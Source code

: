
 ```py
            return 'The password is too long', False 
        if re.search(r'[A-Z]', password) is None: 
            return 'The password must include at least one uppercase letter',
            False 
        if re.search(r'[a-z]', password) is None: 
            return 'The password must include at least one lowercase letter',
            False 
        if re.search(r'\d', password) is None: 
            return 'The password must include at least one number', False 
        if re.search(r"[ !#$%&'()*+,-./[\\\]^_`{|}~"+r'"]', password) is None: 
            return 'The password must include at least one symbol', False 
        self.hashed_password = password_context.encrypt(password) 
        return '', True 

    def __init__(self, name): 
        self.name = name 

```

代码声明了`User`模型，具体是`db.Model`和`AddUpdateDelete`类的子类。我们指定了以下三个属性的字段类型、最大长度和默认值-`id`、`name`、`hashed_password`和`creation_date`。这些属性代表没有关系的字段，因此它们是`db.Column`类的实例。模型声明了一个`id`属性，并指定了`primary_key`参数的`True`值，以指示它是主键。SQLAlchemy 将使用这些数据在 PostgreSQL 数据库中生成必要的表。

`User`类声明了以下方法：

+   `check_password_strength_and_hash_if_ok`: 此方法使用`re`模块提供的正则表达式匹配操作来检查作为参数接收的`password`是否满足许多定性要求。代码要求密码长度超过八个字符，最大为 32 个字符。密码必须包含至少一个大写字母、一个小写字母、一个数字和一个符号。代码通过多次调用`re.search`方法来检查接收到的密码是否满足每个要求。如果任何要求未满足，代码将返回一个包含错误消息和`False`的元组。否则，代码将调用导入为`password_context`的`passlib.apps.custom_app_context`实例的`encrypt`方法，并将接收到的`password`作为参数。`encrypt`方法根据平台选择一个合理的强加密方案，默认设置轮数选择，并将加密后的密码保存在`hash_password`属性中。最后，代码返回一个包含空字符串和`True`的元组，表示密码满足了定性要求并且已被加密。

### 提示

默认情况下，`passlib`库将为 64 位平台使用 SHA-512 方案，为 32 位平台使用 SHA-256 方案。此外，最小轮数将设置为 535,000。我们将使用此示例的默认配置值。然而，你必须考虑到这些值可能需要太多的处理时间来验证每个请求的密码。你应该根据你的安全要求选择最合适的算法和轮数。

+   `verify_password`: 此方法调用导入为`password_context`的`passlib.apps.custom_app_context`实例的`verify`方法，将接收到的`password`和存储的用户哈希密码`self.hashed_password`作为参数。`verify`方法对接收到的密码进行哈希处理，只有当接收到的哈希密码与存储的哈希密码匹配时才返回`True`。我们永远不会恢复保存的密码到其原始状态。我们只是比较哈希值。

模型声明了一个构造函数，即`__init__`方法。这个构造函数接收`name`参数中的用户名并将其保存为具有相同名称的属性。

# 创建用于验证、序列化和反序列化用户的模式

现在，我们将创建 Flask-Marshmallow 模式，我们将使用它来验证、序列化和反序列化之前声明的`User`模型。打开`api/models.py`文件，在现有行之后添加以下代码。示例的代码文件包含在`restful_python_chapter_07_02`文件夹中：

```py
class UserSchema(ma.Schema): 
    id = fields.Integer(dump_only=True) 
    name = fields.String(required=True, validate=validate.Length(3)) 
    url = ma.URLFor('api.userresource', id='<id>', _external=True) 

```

——————————

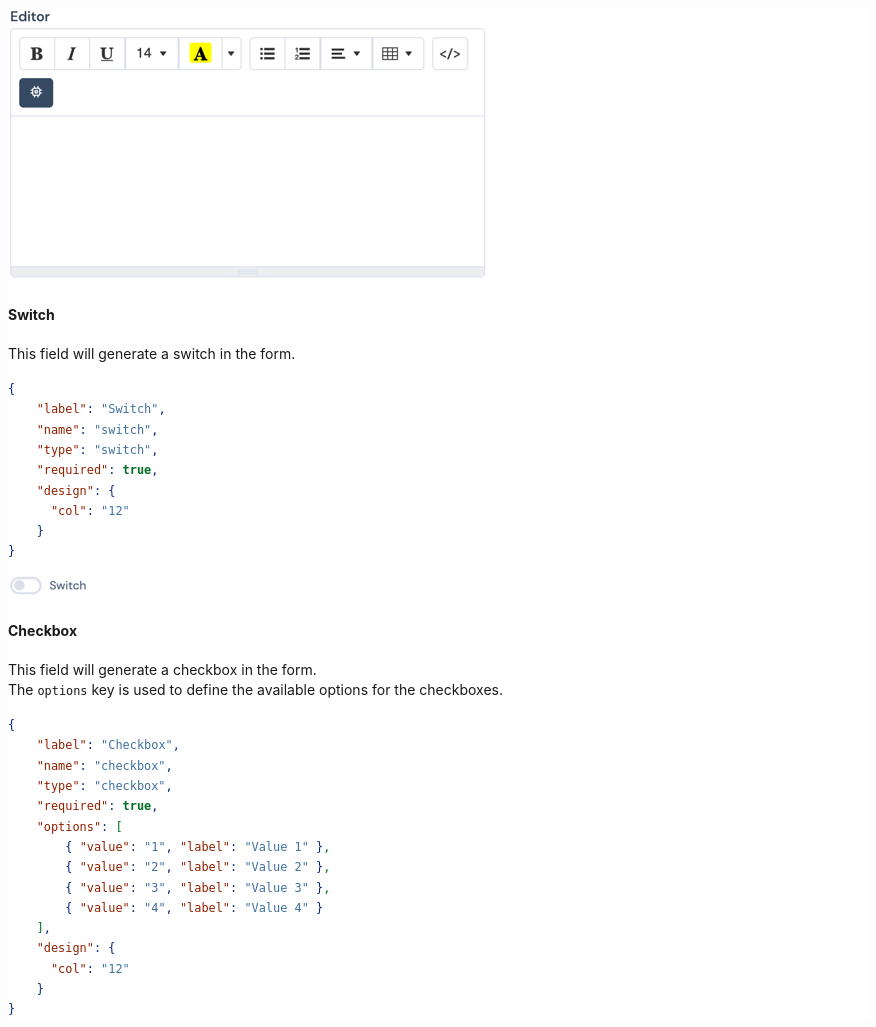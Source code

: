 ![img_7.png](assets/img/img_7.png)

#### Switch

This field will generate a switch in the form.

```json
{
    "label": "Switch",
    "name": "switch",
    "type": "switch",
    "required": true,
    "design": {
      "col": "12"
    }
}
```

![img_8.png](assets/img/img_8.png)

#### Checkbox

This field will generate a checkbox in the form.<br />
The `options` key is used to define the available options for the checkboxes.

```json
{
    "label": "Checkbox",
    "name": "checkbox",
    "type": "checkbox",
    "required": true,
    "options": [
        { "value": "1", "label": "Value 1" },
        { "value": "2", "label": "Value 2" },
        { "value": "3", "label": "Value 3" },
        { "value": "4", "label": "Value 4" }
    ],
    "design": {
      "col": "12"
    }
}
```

——————————

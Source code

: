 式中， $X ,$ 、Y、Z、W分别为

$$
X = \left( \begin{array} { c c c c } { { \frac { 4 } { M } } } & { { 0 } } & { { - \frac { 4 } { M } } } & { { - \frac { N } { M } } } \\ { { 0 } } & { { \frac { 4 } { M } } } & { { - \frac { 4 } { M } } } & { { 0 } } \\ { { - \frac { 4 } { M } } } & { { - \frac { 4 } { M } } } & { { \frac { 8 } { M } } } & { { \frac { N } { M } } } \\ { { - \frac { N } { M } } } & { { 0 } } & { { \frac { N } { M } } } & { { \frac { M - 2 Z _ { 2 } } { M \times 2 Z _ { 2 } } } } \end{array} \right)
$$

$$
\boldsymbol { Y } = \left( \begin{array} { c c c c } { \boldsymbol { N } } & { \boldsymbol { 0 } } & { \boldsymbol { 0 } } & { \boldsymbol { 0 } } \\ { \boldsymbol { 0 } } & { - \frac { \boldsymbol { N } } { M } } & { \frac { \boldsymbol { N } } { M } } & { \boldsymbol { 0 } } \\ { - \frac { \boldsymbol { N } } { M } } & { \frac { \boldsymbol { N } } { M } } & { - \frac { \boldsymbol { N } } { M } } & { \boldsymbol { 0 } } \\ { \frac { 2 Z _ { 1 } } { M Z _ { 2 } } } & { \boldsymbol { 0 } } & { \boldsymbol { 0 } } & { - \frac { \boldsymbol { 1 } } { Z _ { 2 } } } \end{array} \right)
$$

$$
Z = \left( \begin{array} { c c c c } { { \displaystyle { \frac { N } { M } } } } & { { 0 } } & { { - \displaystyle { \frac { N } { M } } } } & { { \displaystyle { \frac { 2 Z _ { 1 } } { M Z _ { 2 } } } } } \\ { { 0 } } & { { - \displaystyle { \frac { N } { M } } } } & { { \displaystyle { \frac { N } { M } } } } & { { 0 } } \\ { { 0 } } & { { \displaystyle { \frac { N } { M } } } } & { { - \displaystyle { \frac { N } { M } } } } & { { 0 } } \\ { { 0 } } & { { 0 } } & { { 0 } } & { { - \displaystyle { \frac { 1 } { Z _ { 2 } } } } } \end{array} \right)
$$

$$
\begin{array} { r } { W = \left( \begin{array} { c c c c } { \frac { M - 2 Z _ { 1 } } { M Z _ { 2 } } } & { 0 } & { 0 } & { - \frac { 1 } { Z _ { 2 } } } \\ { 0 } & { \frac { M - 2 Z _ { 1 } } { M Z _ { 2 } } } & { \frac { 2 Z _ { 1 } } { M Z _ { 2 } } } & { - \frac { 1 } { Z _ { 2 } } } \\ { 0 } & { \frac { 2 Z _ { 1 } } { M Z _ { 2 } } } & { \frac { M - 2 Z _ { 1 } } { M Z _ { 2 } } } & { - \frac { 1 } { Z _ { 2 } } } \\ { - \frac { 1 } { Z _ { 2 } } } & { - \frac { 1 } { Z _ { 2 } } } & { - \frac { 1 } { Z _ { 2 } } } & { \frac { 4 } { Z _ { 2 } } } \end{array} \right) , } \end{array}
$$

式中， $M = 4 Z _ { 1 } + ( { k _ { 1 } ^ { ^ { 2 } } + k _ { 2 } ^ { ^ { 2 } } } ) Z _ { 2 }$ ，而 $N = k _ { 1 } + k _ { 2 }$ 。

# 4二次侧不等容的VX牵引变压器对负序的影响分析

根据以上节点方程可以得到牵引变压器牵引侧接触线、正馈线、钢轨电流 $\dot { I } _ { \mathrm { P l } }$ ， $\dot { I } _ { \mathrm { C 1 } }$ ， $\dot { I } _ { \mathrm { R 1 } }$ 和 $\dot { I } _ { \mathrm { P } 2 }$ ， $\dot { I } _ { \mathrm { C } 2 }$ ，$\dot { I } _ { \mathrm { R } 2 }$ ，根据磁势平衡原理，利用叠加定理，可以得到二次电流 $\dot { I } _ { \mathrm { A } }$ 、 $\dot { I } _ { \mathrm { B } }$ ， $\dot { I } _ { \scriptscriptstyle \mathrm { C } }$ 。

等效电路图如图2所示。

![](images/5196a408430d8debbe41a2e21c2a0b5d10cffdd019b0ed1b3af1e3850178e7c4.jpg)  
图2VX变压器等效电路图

——————————

REQUIRED WORK = Copy each line of the listing that carries the word "letter".

RESULT BELOW =
            return 'The password must include at least one uppercase letter',
            return 'The password must include at least one lowercase letter',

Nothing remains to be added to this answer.